# What the task asks:
Print out the data below in full and exactly, skipping the pictures.

# Supplied information:
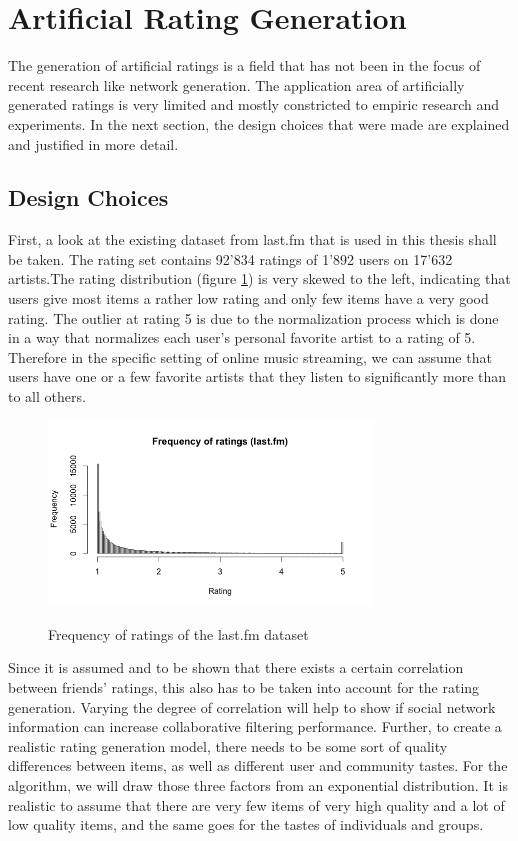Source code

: \section{Artificial Rating Generation}
\label{st:artificialratinggeneration} The generation of artificial ratings is a field that has not been in the focus of recent research like network generation. The application area of artificially generated ratings is very limited and mostly constricted to empiric research and experiments. In the next section, the design choices that were made are explained and justified in more detail.

\subsection{Design Choices}
\label{sst:designchoices} First, a look at the existing dataset from last.fm that is used in this thesis shall be taken. The rating set contains 92'834 ratings of 1'892 users on 17'632 artists.The rating distribution (figure \ref{f:frequencyofratings}) is very skewed to the left, indicating that users give most items a rather low rating and only few items have a very good rating. The outlier at rating 5 is due to the normalization process which is done in a way that normalizes each user's personal favorite artist to a rating of 5. Therefore in the specific setting of online music streaming, we can assume that users have one or a few favorite artists that they listen to significantly more than to all others.

\begin{figure}[!ht]
\centering
\includegraphics[width=325px]{./3-artificialdata/figures/FrequencyOfRatings_Lastfm.png}
\label{f:frequencyofratings}
\caption{Frequency of ratings of the last.fm dataset}
\end{figure}

Since it is assumed and to be shown that there exists a certain correlation between friends' ratings, this also has to be taken into account for the rating generation. Varying the degree of correlation will help to show if social network information can increase collaborative filtering performance. Further, to create a realistic rating generation model, there needs to be some sort of quality differences between items, as well as different user and community tastes. For the algorithm, we will draw those three factors from an exponential distribution. It is realistic to assume that there are very few items of very high quality and a lot of low quality items, and the same goes for the tastes of individuals and groups.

# Completed task:
Source code

: \section{Artificial Rating Generation}
\label{st:artificialratinggeneration} The generation of artificial ratings is a field that has not been in the focus of recent research like network generation. The application area of artificially generated ratings is very limited and mostly constricted to empiric research and experiments. In the next section, the design choices that were made are explained and justified in more detail.

\subsection{Design Choices}
\label{sst:designchoices} First, a look at the existing dataset from last.fm that is used in this thesis shall be taken. The rating set contains 92'834 ratings of 1'892 users on 17'632 artists.The rating distribution (figure \ref{f:frequencyofratings}) is very skewed to the left, indicating that users give most items a rather low rating and only few items have a very good rating. The outlier at rating 5 is due to the normalization process which is done in a way that normalizes each user's personal favorite artist to a rating of 5. Therefore in the specific setting of online music streaming, we can assume that users have one or a few favorite artists that they listen to significantly more than to all others.

\begin{figure}[!ht]
\centering
\includegraphics[width=325px]{./3-artificialdata/figures/FrequencyOfRatings_Lastfm.png}
\label{f:frequencyofratings}
\caption{Frequency of ratings of the last.fm dataset}
\end{figure}

Since it is assumed and to be shown that there exists a certain correlation between friends' ratings, this also has to be taken into account for the rating generation. Varying the degree of correlation will help to show if social network information can increase collaborative filtering performance. Further, to create a realistic rating generation model, there needs to be some sort of quality differences between items, as well as different user and community tastes. For the algorithm, we will draw those three factors from an exponential distribution. It is realistic to assume that there are very few items of very high quality and a lot of low quality items, and the same goes for the tastes of individuals and groups.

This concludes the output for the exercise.